Task item - Give back, word for word, only the lines from the opening of the records through the one with "# How to: Query for Non-persisted Instances". Pictures stay out.

Source information -
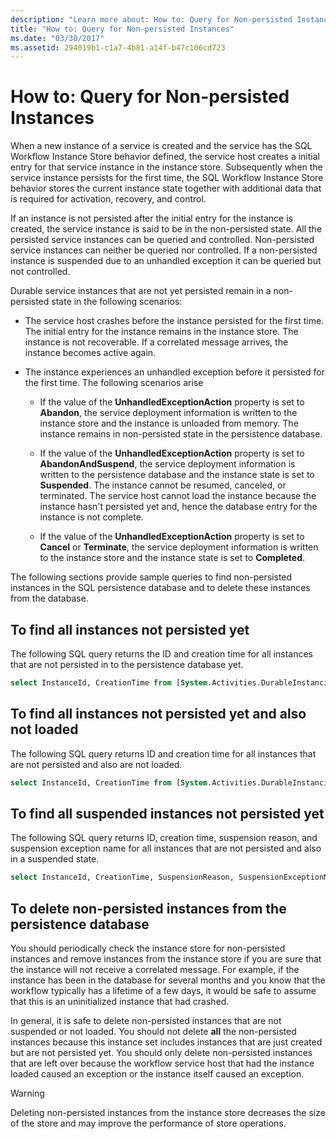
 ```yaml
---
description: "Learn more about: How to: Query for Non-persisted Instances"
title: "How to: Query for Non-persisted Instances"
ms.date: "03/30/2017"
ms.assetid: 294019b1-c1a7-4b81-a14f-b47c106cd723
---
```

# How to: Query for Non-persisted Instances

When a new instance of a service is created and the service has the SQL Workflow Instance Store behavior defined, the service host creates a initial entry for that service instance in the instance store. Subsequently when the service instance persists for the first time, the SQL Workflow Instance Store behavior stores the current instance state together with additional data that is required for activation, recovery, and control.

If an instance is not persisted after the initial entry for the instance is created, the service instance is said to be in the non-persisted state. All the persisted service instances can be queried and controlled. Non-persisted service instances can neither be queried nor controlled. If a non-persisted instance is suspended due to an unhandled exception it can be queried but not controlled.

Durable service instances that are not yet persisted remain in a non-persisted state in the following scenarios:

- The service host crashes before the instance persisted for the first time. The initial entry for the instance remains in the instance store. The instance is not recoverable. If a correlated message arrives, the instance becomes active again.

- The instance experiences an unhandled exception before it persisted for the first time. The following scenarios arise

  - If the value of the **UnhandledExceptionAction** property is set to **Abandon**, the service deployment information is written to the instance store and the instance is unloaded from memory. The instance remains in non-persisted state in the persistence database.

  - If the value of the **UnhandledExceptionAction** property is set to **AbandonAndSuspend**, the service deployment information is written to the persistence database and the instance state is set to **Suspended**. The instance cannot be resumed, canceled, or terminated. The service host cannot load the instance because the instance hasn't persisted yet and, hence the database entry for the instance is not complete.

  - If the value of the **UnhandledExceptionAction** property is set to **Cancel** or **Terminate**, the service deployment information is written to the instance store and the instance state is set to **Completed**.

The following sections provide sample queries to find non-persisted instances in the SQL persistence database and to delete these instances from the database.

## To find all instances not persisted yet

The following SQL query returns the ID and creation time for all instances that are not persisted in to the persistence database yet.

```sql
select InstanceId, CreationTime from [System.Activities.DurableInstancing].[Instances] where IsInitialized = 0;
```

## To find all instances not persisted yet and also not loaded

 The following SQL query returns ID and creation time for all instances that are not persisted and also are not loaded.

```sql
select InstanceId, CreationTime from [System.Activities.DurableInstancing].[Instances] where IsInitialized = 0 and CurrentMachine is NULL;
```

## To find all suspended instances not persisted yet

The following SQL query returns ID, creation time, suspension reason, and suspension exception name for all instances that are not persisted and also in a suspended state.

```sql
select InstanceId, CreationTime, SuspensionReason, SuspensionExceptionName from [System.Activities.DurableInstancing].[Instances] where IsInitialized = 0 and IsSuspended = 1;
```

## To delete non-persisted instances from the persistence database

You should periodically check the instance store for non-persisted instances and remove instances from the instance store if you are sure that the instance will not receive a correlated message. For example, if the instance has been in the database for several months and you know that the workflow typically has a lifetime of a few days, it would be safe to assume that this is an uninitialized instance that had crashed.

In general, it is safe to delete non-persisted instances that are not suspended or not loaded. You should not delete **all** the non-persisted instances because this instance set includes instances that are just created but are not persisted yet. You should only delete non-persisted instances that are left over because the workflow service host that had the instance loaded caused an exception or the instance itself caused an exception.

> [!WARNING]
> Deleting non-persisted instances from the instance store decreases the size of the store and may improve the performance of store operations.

Answer to this task -
 ```yaml
---
description: "Learn more about: How to: Query for Non-persisted Instances"
title: "How to: Query for Non-persisted Instances"
ms.date: "03/30/2017"
ms.assetid: 294019b1-c1a7-4b81-a14f-b47c106cd723
---
```

# How to: Query for Non-persisted Instances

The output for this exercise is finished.